Thursday at St. David’s Women’s Center newborns there were given red knit caps in honor of American Heart Month. The Little Hats, Big Hearts program started in Chicago in 2014 and now has expanded to more than 40 states. It’s a program of the American Heart Association and the Children’s Heart Foundation and supported locally by the St. Jude Medical Foundation.
Heart disease, of course, is the No. 1 cause of death in the United States. While we don’t think of heart problems and babies, more than 40,000 babies a year are born with a congenital heart condition.
Doctors are increasingly able to detect many conditions including congenital heart defects in utero. A new study from Wellcome Trust Sanger Institute in Cambridge, England, studied more than 4,000 children and their families and found 14 new genes that are responsible for developmental disorders.
We talked to Dr. Sina Haeri, director of perinatal research and co-director of maternal fetal medicine at St.
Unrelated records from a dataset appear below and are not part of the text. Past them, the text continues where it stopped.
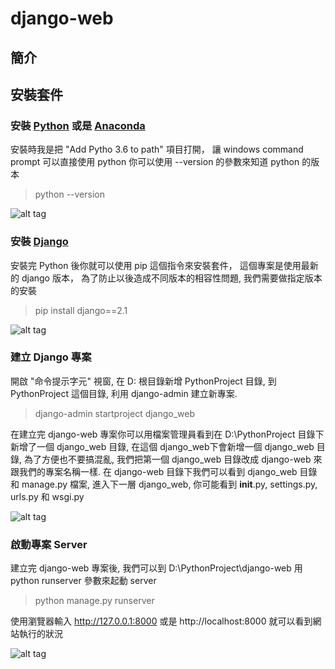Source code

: # django-web

## 簡介

## 安裝套件

### 安裝 [Python](https://www.python.org/) 或是 [Anaconda](https://anaconda.org/)
安裝時我是把 "Add Pytho 3.6 to path" 項目打開， 讓 windows command prompt 可以直接使用 python
你可以使用 --version 的參數來知道 python 的版本
>python --version

![alt tag](https://i.imgur.com/vCfkfLT.jpg)

### 安裝 [Django](https://github.com/django/django)
安裝完 Python 後你就可以使用 pip 這個指令來安裝套件，
這個專案是使用最新的 django 版本， 為了防止以後造成不同版本的相容性問題,
我們需要做指定版本的安裝
>pip install django==2.1

![alt tag](https://i.imgur.com/6nQJsdF.jpg)

### 建立 Django 專案
開啟 "命令提示字元" 視窗, 在 D: 根目錄新增 PythonProject 目錄, 到 PythonProject 這個目錄,
利用 django-admin 建立新專案.
>django-admin startproject django_web

在建立完 django-web 專案你可以用檔案管理員看到在 D:\PythonProject 目錄下新增了一個 django_web 目錄, 在這個 django_web下會新增一個 django_web 目錄,
為了方便也不要搞混亂, 我們把第一個 django_web 目錄改成 django-web 來跟我們的專案名稱一樣.
在 django-web 目錄下我們可以看到 django_web 目錄和 manage.py 檔案, 進入下一層 django_web, 你可能看到 __init__.py, settings.py, urls.py 和 wsgi.py

![alt tag](https://i.imgur.com/3k4pBhu.jpg)

### 啟動專案 Server
建立完 django-web 專案後, 我們可以到 D:\PythonProject\django-web 用 python runserver 參數來起動 server

>python manage.py runserver

使用瀏覽器輸入 http://127.0.0.1:8000 或是 http://localhost:8000 就可以看到網站執行的狀況

![alt tag](https://i.imgur.com/jIBYxtu.jpg)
David’s Women’s Center of Texas, about what he’s seeing locally and what early interventions doctors are now able to do.
“Medicine is advancing exponentially,” he says.
Doctors now regularly do an ultrasound of a fetus at 11 or 12 weeks gestation and then again at 18 to 20 weeks gestation. That first ultrasound is key to picking up many anomalies. For example, if there’s something wrong with the heart, the baby’s ultrasound might show that. Doctors can then schedule genetic testing microarray through an amniocentesis to look at the genes to see if the structural problem might be part of a larger syndrome.
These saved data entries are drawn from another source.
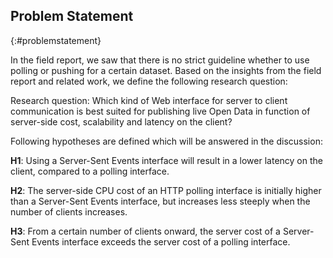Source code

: ## Problem Statement
{:#problemstatement}

In the field report, we saw that there is no strict guideline whether to use polling or pushing for a certain dataset. Based on the insights from the field report and related work, we define the following research question:

Research question: Which kind of Web interface for server to client communication is best suited for publishing live Open Data in function of server-side cost, scalability and latency on the client?

Following hypotheses are defined which will be answered in the discussion:

**H1**: Using a Server-Sent Events interface will result in a lower latency on the client, compared to a polling interface.

**H2**: The server-side CPU cost of an HTTP polling interface is initially higher than a Server-Sent Events interface, but increases less steeply when the number of clients increases.

**H3**: From a certain number of clients onward, the server cost of a Server-Sent Events interface exceeds the server cost of a polling interface.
That information gives doctors the ability to have a frank conversation about what parents can expect when that child is born. It also allows parents to start meeting with pediatric specialists to build a relationship with those doctors.
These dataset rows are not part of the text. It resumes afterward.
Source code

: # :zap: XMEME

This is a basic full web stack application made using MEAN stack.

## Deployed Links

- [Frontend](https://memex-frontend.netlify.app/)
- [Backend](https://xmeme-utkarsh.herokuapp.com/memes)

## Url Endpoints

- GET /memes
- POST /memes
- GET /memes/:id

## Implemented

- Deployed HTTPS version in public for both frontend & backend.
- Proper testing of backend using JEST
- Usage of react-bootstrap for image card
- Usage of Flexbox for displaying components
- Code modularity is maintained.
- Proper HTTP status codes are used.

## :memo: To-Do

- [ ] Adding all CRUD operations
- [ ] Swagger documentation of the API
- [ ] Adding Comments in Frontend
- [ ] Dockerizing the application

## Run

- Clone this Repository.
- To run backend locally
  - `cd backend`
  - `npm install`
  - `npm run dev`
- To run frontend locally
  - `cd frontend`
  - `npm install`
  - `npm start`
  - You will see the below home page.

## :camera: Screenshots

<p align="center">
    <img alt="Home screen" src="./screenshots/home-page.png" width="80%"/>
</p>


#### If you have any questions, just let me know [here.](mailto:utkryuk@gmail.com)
Sometimes people express that they don’t want to do the amnio, Haeri says, because they think the conversation is going to be only about whether or not to terminated the pregnancy, but that’s not the case, he says.
Instead, he wants parents to have as much information as possible, to understand possible outcomes, to get all their resources lined up. Sometimes, he says, his patients have been able to alter their life course because of the information. He gives the example of one family that was considering buying a property outside of Austin, but when they realized that their child would be spending a lot of time at Dell Children’s Medical Center, they opted not to move that far away.
Often any surgical treatments that need to done will be done three to six months after birth unless it is extremely life-threatening and then it can be done within hours after birth. Doctors do like to wait until that 3 to 6 month age because of babies’ immunity and ability to better withstand medication, anesthesia, loss of blood and procedures, Haeri says.
Sometimes some surgical procedures can be done while the child is still in the womb. Doctors have been able to treat conditions like spino bifida and severe anemia before the baby is born.
Eventually, the hope is that within five years, doctors will be able to treat some congenital conditions with gene therapy in the womb, though, Haeri thinks that many conditions still will be irreversible.
Of course, some of Haeri’s worse days are when he has to tell a family that their baby has a fatal condition. Then they talk about termination or palliative care.
With anything, Haeri says, they can never be 100 percent sure. “Miracles happen,” he says. “We get humbled on a regular basis.”